Erano i capei d’oro a l’aura sparsi

Questo celebre sonetto di Francesco Petrarca, contenuto nel Canzoniere, è dedicato alla sua amata Laura, che viene richiamata nel primo verso con un gioco di parole “a l’aura”, cioè “al vento”, ma anche “a Laura”. Vediamo l’innamoramento del poeta per lei e Laura ci appare in tutta la sua bellezza, come un angelo. Però vediamo anche l’effetto che il tempo ha su di lei: la donna appartiene al passato.

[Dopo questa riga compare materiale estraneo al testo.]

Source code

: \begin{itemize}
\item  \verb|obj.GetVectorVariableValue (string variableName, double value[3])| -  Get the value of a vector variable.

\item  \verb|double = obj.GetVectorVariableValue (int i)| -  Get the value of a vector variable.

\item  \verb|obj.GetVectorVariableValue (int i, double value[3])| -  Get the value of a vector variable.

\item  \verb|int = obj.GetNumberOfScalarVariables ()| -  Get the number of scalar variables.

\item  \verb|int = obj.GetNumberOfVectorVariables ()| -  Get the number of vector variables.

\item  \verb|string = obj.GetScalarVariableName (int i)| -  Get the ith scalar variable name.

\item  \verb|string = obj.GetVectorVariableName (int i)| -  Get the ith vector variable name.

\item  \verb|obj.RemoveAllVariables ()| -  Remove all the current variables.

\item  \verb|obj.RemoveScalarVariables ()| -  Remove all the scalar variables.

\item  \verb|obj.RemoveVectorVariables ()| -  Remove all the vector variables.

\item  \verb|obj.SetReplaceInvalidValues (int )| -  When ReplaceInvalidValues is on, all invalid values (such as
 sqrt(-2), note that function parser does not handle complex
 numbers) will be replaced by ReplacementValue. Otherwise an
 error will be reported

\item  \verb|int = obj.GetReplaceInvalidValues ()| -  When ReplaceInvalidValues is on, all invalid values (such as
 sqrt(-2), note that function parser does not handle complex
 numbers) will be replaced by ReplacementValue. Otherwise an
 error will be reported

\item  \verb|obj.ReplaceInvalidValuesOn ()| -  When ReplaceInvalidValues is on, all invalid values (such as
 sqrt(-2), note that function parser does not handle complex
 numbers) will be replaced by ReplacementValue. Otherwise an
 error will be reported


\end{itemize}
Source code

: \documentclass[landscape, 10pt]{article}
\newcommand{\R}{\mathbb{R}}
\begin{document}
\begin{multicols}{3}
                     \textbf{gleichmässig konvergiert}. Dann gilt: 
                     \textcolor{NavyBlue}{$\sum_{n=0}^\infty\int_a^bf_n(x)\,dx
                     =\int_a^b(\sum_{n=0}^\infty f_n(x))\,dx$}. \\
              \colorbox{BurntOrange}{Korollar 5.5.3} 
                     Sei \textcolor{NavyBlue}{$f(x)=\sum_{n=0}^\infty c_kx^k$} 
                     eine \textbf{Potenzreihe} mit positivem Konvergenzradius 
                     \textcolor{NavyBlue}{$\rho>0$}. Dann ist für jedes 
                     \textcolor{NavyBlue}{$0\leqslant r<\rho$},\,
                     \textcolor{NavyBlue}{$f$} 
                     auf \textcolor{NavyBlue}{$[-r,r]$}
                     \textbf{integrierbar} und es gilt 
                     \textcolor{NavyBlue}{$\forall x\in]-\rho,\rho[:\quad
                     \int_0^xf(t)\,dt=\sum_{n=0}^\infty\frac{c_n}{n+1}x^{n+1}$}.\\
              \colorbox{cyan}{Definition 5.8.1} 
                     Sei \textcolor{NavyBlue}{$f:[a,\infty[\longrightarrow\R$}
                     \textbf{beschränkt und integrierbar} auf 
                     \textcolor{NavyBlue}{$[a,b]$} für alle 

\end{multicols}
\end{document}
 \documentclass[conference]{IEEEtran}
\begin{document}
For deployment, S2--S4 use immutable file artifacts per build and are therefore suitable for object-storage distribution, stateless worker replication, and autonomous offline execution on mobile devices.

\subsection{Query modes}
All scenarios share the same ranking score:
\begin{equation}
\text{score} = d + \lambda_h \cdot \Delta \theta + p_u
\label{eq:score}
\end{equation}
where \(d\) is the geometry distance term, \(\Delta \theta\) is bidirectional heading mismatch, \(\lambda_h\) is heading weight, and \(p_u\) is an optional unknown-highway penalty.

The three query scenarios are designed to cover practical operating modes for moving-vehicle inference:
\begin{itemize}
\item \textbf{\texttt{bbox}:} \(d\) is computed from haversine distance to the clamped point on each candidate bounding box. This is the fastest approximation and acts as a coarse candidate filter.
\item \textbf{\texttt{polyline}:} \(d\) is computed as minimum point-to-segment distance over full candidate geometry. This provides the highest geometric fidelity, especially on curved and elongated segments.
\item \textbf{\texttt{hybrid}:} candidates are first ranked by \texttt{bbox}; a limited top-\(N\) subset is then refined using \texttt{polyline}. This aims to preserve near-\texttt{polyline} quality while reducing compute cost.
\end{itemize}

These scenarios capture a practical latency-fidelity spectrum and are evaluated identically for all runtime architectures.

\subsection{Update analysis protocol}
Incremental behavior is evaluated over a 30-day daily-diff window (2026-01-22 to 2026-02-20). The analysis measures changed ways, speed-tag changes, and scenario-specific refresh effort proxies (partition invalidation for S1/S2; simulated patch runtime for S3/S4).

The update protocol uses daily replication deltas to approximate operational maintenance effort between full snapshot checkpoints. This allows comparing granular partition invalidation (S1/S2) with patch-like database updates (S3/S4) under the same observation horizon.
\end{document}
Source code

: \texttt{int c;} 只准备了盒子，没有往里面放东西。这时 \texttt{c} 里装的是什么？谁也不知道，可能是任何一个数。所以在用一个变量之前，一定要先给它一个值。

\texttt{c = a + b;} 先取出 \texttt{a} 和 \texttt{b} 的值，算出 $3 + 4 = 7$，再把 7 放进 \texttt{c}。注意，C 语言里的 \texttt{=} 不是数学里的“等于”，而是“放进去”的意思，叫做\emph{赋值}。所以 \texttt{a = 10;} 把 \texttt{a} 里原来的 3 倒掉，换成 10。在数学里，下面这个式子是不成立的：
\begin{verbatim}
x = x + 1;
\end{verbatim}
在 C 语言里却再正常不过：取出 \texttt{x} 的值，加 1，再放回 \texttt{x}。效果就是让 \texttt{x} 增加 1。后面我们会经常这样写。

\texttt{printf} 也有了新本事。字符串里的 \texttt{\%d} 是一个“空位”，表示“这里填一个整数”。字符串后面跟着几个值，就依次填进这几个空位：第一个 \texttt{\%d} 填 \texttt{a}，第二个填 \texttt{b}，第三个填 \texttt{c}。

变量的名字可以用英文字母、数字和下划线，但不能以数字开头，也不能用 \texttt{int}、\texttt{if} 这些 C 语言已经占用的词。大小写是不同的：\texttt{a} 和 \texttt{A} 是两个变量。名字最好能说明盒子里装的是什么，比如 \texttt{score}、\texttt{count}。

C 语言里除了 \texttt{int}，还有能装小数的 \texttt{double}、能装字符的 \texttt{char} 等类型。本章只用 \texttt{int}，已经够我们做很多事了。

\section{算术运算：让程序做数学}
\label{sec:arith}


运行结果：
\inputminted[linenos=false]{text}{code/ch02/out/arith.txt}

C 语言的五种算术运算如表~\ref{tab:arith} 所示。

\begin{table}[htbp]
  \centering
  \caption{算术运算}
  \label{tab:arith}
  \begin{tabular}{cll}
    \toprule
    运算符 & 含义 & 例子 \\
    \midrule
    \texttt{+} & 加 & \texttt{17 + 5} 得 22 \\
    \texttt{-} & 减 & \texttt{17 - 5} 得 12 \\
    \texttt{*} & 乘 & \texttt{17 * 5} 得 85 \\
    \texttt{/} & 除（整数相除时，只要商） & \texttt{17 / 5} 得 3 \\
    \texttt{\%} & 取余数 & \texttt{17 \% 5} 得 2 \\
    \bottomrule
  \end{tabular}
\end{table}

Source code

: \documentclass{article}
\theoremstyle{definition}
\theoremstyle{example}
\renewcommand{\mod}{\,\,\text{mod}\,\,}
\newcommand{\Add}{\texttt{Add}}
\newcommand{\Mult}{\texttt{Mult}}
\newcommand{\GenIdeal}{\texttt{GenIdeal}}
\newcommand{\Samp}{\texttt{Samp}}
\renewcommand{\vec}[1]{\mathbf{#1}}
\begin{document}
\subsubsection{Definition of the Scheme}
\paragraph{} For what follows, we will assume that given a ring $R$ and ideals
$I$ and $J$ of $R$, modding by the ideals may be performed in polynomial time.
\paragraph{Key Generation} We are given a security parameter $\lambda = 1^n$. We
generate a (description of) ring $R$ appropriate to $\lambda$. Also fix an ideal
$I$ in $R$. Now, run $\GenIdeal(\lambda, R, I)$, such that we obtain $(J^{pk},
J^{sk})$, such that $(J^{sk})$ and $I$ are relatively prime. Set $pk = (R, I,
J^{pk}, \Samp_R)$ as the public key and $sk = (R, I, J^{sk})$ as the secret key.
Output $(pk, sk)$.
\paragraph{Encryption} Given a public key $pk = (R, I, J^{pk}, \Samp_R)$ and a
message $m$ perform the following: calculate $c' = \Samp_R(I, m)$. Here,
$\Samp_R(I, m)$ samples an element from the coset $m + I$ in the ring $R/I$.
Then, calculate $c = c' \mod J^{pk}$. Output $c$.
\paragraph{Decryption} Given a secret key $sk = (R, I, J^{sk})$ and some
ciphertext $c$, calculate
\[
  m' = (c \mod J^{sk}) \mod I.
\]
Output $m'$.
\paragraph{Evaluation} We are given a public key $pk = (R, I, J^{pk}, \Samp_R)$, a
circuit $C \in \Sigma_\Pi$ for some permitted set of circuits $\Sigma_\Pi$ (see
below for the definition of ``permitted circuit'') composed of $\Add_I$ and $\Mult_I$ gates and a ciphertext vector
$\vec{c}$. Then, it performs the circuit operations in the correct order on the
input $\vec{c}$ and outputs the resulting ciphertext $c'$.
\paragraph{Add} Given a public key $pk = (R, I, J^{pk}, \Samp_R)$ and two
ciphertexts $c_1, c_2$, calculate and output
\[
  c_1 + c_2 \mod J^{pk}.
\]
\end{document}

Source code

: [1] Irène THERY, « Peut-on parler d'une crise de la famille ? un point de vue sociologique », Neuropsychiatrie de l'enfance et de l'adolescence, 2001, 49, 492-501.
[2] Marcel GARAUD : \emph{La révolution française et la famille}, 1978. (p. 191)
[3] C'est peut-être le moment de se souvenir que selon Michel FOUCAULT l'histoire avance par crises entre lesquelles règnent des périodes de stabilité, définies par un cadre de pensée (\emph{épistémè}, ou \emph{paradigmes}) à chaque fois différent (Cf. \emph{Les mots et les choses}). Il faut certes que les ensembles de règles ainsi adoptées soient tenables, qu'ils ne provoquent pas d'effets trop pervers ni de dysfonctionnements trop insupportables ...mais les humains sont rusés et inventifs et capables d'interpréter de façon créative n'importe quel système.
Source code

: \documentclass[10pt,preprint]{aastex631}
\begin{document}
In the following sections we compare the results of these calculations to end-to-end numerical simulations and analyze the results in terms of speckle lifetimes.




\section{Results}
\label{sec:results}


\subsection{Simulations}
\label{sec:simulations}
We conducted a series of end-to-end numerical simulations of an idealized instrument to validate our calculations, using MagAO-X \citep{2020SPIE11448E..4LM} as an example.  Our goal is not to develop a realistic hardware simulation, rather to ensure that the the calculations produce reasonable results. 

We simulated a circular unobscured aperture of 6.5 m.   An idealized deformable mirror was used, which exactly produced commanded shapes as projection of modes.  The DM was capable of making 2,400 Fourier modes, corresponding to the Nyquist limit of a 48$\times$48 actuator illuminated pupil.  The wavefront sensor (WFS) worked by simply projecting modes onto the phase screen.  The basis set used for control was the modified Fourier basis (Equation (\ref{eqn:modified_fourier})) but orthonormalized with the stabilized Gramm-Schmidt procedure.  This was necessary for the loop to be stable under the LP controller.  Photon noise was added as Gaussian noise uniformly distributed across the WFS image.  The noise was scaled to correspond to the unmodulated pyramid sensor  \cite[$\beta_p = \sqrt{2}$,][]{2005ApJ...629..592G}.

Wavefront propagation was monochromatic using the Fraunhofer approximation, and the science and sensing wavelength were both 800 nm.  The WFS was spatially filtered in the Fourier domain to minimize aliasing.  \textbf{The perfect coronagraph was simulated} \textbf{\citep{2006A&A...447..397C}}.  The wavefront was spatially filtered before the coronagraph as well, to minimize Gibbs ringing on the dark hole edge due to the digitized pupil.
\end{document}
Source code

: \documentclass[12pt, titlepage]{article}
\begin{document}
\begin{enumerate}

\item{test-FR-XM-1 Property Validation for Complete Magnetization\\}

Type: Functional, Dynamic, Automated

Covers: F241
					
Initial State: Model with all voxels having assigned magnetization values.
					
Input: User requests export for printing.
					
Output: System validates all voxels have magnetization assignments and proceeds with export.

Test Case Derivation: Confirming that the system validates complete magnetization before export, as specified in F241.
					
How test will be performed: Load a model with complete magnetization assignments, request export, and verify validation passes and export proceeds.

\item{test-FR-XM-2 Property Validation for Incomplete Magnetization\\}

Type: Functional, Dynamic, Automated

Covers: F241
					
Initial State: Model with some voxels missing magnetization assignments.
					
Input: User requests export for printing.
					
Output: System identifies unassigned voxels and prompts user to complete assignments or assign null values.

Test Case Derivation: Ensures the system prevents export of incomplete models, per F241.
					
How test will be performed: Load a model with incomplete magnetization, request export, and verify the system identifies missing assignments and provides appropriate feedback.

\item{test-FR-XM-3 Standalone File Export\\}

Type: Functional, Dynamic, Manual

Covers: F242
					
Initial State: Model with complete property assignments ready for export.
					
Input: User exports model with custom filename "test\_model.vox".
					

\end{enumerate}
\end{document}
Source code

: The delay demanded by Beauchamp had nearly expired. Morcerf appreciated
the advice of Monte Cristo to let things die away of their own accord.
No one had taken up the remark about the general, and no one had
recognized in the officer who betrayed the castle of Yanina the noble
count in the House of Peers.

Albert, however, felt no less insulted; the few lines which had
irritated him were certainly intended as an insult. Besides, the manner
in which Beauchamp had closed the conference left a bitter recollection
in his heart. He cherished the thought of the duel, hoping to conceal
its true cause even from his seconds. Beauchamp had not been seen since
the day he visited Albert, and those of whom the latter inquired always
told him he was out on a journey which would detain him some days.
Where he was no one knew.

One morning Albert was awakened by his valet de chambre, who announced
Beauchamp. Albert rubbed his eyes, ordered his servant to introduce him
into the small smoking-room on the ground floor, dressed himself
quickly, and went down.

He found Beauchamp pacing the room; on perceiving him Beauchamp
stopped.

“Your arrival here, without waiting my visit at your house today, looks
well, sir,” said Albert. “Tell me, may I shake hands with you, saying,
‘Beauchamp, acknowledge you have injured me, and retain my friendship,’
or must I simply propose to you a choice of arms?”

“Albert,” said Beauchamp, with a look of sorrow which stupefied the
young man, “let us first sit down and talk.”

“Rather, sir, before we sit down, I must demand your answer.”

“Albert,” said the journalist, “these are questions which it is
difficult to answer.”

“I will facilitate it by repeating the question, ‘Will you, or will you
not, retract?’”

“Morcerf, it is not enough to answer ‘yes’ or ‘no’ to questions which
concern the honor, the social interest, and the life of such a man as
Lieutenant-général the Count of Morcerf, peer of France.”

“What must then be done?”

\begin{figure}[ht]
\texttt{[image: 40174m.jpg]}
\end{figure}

E la bellezza di Laura viene così cambiata e distrutta dalla forza del tempo.

Francesco Petrarca e Laura

Erano i capei d’oro a l’aura sparsi
Che ‘n mille dolci nodi gli avolgea,
E ‘l vago lume oltra misura ardea
Di quei begli occhi ch’or ne son sì scarsi;

E ‘l viso di pietosi color farsi,
Non so se vero o falso, mi parea:
I’ che l’esca amorosa al petto avea,
Qual meraviglia se di subito arsi.

Non era l’andar suo cosa mortale
Ma d’angelica forma, e le parole
Sonavan altro che pur voce umana;

Uno spirto celeste, un vivo sole
Fu quel ch’i’ vidi, e se non fosse or tale,
Piaga per allentar d’arco non sana.

Parafrasi:

I capelli d’oro erano sparsi nell’aria
che li avvolgeva in mille dolci nodi
e la luce bruciava intensamente
in quegli occhi che ora non l’hanno più;

Mi sembrava, non so se è vero o falso
che il suo viso si mostrasse pieno di compassione:
E io che ero pronto per innamorarmi
non vi meravigliate se il mio cuore bruciò subito.

Il suo camminare non sembrava una cosa mortale
ma di un angelo, e le parole
suonavano diverse dalla voce umana.

Uno spirito celeste, un sole vivo
è quello che ho visto, e se ora non fosse più così
la mia felicità non guarirebbe così come non guarisce una ferita di una freccia anche se si rende più lenta la corda che l’ha lanciata.